In the entries below, find every line holding the string "contains" and collect it.

Collected data:
⟨

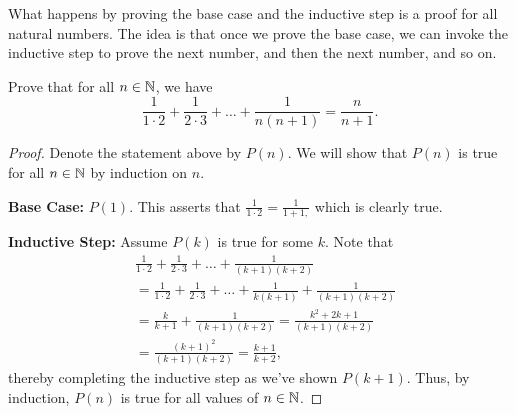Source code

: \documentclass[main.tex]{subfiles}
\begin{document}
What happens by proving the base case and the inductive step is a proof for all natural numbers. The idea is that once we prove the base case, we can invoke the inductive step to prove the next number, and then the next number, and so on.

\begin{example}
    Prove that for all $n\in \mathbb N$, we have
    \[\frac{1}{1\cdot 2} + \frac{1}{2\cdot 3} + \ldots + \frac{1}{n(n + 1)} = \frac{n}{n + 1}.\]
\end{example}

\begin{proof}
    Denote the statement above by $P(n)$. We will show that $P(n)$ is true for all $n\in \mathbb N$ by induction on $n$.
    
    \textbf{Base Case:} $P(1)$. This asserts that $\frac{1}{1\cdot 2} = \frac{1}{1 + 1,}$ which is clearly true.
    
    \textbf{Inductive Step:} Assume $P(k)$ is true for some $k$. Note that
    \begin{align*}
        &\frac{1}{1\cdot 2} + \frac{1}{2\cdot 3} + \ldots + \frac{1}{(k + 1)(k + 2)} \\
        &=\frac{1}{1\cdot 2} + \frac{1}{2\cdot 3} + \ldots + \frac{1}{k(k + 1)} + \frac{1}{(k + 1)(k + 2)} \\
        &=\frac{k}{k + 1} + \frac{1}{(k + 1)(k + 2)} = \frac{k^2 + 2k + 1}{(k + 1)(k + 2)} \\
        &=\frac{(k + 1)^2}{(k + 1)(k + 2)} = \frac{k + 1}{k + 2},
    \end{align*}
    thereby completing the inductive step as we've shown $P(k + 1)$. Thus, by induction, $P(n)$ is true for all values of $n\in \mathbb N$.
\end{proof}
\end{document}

⟩
⟨

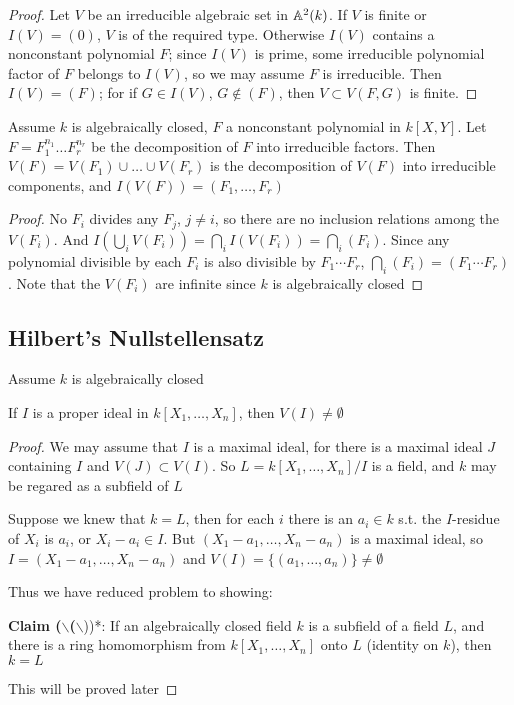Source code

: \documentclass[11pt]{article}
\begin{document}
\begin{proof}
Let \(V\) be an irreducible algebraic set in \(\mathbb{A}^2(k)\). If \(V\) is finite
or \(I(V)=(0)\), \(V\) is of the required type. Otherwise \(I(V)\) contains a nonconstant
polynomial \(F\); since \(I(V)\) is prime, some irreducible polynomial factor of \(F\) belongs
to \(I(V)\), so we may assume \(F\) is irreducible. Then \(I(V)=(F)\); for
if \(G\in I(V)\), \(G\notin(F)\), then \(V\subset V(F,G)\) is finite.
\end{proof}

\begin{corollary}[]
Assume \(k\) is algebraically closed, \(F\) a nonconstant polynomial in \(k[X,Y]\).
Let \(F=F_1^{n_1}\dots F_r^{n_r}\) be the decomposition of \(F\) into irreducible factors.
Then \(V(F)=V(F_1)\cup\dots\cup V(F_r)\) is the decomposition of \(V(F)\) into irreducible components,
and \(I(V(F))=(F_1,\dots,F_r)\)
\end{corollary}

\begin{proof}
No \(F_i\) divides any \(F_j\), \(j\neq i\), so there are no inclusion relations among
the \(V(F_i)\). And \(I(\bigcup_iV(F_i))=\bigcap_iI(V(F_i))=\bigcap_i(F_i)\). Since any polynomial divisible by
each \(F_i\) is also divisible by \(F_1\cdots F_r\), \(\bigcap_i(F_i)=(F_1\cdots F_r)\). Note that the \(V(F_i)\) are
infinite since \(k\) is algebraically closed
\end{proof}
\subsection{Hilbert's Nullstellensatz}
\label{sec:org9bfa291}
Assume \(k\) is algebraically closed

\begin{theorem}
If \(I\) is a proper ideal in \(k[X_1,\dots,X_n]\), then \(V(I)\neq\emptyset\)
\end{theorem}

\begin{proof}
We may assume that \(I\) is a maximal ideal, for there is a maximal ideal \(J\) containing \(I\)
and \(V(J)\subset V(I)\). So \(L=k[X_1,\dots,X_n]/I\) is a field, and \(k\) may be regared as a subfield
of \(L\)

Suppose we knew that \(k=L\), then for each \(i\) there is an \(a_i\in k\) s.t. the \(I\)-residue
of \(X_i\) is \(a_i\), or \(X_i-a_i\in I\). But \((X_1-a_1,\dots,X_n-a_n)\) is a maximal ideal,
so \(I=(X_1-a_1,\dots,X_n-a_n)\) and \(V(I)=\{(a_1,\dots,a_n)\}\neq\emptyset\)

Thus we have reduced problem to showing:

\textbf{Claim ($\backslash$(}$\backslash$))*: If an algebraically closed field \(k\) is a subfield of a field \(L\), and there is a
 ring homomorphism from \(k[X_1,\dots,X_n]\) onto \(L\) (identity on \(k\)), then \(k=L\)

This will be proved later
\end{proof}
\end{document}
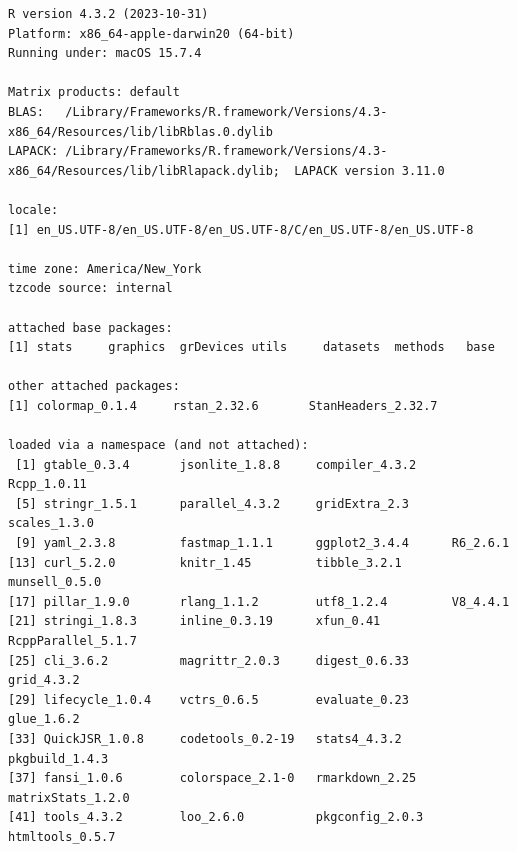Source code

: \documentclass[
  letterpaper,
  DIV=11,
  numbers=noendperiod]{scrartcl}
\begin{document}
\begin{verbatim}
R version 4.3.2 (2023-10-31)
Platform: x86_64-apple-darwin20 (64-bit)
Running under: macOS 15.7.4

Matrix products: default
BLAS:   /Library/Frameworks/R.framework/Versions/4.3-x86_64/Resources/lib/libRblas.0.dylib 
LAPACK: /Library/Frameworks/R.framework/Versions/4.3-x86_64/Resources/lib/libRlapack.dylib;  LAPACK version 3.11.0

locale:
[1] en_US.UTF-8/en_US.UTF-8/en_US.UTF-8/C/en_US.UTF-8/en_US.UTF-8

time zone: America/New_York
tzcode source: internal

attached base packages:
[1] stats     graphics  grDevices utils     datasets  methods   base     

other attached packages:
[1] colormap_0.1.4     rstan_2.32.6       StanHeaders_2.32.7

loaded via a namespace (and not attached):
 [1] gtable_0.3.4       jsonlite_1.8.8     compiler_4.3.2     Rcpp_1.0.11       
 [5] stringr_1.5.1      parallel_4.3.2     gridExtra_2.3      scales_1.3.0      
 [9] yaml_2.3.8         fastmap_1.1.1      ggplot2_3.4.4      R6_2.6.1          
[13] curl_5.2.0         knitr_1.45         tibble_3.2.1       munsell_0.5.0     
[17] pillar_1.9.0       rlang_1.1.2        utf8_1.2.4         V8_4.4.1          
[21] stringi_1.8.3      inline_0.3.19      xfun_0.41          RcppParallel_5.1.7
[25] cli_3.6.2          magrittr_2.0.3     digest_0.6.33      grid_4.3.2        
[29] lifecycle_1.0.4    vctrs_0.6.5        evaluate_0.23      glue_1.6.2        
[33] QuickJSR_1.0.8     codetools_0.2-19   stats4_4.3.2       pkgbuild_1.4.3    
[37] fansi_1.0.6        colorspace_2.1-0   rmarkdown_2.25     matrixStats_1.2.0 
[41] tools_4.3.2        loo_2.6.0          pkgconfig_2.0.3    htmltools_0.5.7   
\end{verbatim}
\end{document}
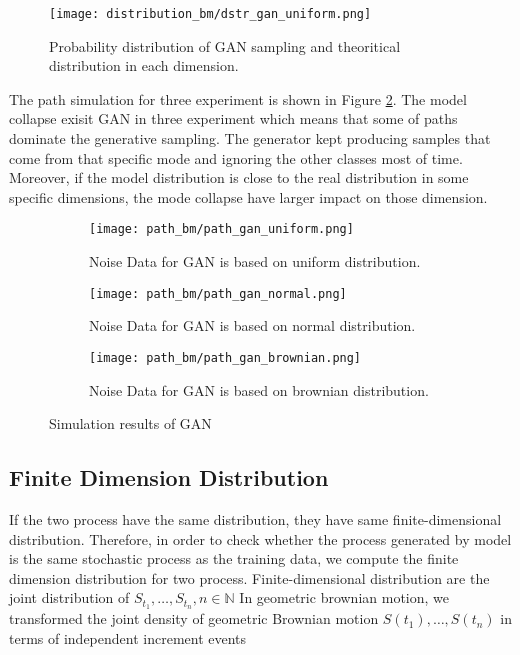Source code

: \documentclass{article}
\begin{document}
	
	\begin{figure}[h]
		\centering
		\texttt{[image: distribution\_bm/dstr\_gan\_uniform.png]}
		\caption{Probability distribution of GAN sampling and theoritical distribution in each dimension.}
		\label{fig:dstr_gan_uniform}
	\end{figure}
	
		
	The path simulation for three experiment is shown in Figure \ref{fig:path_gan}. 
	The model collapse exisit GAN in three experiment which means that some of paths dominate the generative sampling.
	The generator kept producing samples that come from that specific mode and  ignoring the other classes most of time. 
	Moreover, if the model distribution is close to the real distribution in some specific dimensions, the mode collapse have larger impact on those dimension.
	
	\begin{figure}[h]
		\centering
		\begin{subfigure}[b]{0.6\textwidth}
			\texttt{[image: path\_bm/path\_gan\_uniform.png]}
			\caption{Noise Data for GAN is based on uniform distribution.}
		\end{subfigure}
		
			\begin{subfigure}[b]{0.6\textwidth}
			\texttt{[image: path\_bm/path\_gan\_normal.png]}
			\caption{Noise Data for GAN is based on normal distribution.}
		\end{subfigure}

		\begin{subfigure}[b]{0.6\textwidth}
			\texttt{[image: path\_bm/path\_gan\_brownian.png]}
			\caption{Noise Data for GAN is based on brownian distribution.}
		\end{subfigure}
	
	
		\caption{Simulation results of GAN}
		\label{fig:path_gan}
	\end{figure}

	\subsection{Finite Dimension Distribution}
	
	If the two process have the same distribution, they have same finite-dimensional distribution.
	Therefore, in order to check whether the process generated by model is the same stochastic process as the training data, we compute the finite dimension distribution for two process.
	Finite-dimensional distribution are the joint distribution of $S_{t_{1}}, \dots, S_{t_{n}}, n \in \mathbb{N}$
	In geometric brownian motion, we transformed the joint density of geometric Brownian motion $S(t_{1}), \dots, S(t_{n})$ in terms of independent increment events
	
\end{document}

⟩
⟨

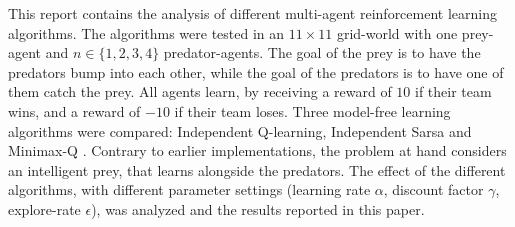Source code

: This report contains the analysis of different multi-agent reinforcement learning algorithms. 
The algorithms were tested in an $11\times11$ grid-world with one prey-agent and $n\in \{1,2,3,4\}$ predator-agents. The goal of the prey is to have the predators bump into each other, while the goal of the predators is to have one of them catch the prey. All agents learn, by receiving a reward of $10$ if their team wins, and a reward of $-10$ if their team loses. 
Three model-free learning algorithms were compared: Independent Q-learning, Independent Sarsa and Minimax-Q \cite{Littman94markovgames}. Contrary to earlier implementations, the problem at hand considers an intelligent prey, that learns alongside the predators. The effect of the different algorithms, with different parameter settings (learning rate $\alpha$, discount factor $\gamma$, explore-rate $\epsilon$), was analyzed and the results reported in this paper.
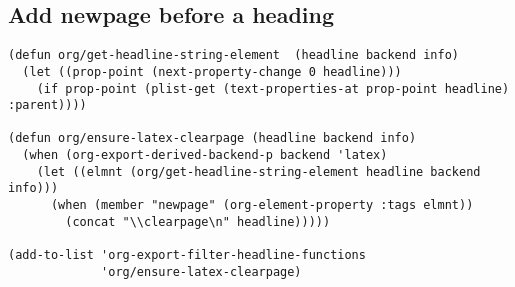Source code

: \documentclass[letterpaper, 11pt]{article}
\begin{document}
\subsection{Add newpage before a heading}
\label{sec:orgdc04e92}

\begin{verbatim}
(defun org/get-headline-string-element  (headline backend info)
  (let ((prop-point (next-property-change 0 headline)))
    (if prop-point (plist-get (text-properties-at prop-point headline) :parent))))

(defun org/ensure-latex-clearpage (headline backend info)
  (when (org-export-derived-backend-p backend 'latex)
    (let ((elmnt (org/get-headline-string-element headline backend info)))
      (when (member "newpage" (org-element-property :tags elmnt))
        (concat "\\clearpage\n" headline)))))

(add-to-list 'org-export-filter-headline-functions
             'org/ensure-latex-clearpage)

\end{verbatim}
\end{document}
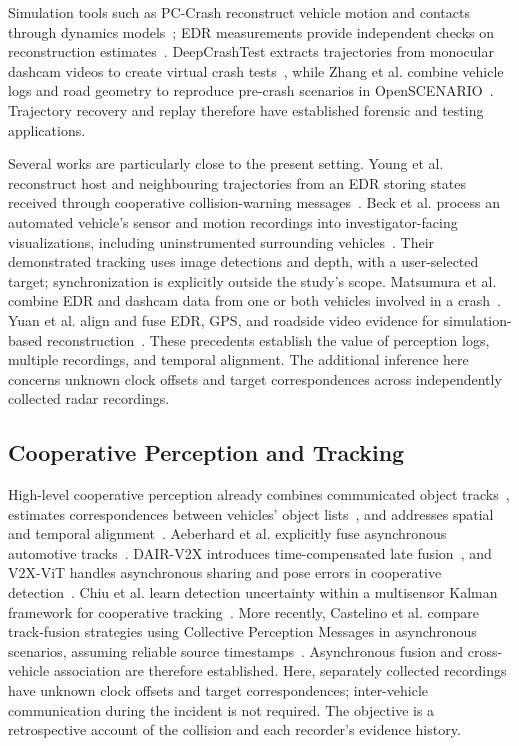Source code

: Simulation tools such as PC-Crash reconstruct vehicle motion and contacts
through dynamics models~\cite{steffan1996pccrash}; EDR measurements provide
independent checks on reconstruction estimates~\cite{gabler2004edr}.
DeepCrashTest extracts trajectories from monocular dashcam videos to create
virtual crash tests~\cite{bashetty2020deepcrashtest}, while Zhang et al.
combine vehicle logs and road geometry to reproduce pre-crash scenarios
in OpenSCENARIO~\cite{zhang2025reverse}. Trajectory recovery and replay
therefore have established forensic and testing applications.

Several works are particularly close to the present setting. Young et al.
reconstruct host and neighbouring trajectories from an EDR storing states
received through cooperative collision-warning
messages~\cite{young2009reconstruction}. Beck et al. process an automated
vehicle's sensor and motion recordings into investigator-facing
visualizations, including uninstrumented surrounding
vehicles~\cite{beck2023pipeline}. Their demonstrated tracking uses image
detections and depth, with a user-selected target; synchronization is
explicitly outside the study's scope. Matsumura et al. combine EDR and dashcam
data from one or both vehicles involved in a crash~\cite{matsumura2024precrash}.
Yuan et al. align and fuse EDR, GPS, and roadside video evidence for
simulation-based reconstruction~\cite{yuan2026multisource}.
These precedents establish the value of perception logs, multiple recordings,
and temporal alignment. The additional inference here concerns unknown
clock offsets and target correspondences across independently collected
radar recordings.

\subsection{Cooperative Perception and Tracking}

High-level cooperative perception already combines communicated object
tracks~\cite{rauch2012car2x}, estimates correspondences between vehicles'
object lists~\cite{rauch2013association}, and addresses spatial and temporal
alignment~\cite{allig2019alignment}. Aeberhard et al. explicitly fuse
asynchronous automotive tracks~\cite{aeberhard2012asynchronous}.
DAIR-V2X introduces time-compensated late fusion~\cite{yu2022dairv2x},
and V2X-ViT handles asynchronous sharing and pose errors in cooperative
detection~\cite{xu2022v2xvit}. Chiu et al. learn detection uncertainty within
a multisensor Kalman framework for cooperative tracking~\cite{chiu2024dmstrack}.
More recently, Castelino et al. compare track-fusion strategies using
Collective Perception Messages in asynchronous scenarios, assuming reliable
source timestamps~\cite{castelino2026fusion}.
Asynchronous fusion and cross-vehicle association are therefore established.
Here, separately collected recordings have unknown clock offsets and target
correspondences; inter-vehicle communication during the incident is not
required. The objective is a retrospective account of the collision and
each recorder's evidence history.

⟩

RESULT:
or \(I(V)=(0)\), \(V\) is of the required type. Otherwise \(I(V)\) contains a nonconstant
: This report contains the analysis of different multi-agent reinforcement learning algorithms. 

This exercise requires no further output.